Work order => Read the data, and whenever a line holds the word "objects", report that line.

Source data =>
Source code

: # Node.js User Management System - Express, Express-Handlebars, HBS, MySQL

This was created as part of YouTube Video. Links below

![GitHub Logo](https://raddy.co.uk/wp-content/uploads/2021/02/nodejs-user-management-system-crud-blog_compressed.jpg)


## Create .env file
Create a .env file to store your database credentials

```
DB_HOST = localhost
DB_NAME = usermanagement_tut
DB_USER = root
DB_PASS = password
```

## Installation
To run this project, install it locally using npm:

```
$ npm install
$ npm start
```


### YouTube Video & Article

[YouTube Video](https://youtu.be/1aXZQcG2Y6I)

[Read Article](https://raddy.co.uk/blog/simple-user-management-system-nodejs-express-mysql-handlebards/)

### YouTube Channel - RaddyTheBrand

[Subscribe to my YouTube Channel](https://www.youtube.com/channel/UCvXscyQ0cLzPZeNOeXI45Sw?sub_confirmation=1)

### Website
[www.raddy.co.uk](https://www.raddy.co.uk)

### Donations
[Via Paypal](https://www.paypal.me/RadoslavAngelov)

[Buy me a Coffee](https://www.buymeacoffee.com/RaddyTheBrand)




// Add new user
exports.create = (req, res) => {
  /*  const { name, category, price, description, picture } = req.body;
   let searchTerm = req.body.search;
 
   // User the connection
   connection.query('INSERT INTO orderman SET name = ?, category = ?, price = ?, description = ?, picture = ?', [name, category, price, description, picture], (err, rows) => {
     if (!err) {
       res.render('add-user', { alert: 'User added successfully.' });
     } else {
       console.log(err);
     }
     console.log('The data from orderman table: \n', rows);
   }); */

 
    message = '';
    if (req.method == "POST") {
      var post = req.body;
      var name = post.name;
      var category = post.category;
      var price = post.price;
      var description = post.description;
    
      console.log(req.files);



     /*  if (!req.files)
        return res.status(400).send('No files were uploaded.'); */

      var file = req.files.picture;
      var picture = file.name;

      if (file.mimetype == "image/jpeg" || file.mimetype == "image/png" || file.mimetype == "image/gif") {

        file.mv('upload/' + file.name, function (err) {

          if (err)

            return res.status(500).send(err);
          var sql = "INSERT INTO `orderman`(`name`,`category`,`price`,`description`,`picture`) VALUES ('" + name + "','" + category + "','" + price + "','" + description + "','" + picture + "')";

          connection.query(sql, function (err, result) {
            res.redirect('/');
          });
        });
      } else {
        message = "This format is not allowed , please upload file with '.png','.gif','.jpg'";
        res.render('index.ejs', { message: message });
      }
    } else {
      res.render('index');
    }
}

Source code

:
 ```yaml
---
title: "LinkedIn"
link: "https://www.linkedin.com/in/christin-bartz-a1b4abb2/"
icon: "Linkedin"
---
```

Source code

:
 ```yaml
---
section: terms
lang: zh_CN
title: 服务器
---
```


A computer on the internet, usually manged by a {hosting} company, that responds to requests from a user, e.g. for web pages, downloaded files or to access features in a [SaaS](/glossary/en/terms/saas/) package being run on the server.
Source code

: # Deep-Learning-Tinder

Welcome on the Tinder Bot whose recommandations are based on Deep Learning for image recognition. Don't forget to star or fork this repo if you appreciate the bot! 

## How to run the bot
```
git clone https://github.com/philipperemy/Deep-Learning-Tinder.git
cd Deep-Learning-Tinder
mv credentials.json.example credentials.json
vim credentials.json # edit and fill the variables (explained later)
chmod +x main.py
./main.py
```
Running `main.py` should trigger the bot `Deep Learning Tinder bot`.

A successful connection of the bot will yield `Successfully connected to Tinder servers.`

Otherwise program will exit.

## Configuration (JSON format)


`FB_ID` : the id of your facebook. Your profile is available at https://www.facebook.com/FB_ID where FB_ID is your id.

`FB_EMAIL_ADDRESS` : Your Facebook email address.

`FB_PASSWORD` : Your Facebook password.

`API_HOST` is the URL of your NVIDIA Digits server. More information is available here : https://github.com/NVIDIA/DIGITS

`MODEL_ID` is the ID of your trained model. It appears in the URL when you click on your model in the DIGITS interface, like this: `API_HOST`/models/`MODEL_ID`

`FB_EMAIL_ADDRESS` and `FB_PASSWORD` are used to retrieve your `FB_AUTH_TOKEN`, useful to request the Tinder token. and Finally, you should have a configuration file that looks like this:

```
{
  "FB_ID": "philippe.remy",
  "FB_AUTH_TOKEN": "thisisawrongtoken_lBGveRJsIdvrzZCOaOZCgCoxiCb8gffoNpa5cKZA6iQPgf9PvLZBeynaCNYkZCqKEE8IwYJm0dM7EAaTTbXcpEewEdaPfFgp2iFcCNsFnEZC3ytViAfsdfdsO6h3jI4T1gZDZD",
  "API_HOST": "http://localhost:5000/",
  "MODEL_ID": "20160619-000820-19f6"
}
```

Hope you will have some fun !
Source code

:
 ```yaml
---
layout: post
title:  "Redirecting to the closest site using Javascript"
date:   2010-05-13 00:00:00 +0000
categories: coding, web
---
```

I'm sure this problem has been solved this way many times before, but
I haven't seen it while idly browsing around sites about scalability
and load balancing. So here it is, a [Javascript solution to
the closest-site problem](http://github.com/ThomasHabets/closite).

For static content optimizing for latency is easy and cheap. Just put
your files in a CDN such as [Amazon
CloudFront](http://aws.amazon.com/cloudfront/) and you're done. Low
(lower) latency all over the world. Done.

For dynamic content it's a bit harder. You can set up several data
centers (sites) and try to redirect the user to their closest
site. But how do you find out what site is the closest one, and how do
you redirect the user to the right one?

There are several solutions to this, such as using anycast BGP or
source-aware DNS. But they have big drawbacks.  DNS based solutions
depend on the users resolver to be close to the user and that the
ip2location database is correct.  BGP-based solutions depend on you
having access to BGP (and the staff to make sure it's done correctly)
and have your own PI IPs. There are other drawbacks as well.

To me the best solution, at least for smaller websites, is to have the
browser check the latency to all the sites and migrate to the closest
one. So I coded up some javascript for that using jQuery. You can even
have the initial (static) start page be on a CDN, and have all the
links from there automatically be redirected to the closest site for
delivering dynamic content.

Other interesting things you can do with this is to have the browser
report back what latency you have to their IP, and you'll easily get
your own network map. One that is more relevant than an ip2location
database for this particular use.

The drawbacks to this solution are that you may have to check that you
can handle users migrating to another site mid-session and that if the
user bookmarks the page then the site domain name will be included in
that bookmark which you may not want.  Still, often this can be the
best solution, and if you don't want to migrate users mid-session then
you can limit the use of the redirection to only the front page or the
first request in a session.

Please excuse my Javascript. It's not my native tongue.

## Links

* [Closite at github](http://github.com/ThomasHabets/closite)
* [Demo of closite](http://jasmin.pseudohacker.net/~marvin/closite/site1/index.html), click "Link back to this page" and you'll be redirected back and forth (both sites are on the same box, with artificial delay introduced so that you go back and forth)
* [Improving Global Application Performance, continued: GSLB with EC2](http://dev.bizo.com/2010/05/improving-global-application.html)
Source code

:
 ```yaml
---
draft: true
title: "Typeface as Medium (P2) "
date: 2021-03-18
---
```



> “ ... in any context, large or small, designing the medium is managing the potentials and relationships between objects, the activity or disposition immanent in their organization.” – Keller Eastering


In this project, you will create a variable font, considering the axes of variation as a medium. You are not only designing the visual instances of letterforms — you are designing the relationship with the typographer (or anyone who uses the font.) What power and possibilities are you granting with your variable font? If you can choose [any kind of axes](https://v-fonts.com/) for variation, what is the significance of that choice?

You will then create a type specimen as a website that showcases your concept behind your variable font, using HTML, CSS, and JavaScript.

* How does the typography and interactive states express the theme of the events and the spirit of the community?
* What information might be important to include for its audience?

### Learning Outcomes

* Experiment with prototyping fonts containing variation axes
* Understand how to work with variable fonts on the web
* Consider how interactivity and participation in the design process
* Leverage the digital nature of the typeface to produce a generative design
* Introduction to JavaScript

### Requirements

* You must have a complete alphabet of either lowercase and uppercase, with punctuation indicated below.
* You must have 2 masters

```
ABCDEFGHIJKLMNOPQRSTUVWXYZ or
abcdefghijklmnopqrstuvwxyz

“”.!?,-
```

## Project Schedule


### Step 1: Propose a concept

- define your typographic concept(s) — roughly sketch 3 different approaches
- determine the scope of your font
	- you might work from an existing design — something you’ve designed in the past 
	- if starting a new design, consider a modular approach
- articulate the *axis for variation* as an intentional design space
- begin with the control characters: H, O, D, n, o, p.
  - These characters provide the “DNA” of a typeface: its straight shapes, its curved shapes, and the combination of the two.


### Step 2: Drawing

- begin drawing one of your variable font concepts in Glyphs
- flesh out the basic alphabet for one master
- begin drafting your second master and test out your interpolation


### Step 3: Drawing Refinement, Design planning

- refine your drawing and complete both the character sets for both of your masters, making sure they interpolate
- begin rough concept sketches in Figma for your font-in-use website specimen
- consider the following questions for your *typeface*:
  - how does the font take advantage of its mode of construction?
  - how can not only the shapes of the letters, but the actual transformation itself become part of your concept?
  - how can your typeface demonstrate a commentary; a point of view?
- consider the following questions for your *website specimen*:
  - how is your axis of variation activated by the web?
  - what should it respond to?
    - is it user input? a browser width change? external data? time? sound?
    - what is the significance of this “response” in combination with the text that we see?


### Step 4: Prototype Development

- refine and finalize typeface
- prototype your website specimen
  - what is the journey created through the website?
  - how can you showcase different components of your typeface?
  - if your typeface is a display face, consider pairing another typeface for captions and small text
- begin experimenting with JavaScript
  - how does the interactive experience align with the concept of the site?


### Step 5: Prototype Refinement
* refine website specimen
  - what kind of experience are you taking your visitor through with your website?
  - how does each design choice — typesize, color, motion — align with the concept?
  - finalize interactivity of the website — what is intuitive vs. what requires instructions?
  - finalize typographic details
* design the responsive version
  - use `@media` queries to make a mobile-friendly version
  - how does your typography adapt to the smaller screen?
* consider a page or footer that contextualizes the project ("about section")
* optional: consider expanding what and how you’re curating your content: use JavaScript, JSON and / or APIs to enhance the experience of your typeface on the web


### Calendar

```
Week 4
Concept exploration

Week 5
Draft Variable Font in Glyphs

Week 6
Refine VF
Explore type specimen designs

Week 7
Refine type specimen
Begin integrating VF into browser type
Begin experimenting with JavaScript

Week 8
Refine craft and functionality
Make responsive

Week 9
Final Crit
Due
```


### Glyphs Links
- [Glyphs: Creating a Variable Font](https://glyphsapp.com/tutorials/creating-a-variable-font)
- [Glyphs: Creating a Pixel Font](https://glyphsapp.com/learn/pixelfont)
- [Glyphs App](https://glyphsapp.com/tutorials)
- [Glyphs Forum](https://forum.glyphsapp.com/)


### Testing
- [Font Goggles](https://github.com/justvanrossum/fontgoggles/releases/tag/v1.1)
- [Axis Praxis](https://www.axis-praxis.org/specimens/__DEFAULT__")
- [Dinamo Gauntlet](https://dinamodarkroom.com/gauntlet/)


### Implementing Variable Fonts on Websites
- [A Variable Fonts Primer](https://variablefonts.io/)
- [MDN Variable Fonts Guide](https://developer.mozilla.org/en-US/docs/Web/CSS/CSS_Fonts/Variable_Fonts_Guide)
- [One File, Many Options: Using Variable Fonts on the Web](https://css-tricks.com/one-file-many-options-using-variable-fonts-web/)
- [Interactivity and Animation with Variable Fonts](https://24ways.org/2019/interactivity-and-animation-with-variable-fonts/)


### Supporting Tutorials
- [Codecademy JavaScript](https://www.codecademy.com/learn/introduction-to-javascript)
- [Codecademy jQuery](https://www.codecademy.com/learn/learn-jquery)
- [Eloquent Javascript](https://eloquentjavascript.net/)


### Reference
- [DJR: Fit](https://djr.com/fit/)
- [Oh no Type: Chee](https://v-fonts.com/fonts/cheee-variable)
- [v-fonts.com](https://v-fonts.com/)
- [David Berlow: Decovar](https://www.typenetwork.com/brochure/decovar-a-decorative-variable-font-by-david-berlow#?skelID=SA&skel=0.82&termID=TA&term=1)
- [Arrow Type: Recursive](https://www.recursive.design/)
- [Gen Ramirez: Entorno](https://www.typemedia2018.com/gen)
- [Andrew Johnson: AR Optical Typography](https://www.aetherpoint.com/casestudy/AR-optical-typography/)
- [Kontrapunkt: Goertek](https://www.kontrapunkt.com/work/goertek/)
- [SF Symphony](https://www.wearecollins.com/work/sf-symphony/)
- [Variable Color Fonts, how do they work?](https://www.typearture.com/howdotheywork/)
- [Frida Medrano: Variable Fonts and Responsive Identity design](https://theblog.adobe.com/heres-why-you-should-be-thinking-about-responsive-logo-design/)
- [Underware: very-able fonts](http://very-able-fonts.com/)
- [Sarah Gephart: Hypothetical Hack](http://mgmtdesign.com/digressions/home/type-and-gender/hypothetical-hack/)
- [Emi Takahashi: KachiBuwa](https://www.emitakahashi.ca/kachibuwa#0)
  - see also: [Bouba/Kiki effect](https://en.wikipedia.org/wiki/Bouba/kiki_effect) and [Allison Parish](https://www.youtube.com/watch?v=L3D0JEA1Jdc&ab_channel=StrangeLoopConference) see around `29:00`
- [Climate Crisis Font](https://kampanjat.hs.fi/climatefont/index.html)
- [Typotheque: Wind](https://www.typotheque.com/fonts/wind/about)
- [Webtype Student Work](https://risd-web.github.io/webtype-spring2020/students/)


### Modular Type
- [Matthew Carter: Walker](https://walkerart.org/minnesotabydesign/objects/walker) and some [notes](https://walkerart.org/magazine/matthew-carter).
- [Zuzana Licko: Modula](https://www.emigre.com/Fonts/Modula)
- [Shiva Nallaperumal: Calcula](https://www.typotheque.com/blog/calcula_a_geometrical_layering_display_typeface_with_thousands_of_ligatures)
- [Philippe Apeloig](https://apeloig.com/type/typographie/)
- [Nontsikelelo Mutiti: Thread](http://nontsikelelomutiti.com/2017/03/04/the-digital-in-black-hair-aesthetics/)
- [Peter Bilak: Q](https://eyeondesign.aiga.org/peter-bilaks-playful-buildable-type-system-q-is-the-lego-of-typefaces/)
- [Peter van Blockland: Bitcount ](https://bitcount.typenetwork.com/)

Exercise output =>
> “ ... in any context, large or small, designing the medium is managing the potentials and relationships between objects, the activity or disposition immanent in their organization.” – Keller Eastering
- [Matthew Carter: Walker](https://walkerart.org/minnesotabydesign/objects/walker) and some [notes](https://walkerart.org/magazine/matthew-carter).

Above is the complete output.